» **Problem details**
Show every line from the entries that follow which holds the word "stash".

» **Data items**
+ + + + + + +
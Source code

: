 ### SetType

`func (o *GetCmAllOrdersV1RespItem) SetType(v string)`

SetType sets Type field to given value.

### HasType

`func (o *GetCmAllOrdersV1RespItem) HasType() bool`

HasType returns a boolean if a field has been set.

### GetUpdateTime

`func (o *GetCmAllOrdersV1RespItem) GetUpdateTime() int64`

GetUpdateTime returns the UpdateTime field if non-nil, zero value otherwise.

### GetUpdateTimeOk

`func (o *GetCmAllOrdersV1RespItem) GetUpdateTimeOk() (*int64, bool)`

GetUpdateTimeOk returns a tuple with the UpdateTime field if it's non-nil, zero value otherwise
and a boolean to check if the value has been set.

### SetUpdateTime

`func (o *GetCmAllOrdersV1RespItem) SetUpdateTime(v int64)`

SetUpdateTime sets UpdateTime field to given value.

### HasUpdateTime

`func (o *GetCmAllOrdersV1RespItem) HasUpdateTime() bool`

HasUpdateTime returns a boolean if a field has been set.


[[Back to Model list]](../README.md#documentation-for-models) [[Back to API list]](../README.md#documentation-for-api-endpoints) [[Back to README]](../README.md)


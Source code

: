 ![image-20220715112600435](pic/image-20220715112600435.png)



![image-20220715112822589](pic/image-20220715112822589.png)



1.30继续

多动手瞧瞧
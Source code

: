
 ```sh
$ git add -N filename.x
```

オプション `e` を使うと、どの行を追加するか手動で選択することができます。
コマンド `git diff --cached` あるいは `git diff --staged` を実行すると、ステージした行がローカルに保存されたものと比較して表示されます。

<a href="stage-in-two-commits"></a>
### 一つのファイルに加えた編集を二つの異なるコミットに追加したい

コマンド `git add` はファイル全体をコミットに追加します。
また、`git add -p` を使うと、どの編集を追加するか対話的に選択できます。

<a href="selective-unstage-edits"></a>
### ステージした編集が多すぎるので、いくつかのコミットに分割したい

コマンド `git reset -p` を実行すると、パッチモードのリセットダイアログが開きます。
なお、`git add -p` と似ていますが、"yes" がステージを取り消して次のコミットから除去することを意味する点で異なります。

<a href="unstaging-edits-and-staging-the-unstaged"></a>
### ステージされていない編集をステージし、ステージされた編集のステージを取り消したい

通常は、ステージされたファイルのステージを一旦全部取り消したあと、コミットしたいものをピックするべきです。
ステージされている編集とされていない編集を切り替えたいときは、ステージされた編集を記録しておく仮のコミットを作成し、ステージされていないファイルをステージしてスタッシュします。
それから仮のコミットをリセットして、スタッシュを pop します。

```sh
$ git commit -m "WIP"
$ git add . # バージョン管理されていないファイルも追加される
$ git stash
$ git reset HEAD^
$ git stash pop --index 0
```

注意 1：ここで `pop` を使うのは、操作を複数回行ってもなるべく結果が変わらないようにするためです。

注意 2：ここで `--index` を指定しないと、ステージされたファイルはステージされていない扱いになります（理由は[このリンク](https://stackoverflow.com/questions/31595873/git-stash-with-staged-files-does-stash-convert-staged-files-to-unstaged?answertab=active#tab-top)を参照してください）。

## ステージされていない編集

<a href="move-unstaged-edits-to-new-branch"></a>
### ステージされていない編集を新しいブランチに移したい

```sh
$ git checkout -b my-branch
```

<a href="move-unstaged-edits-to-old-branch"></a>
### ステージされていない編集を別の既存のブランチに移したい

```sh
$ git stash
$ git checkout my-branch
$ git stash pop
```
+ + + + + + +
» **Exercise output**
$ git stash
$ git stash pop --index 0
注意 2：ここで `--index` を指定しないと、ステージされたファイルはステージされていない扱いになります（理由は[このリンク](https://stackoverflow.com/questions/31595873/git-stash-with-staged-files-does-stash-convert-staged-files-to-unstaged?answertab=active#tab-top)を参照してください）。
$ git stash
$ git stash pop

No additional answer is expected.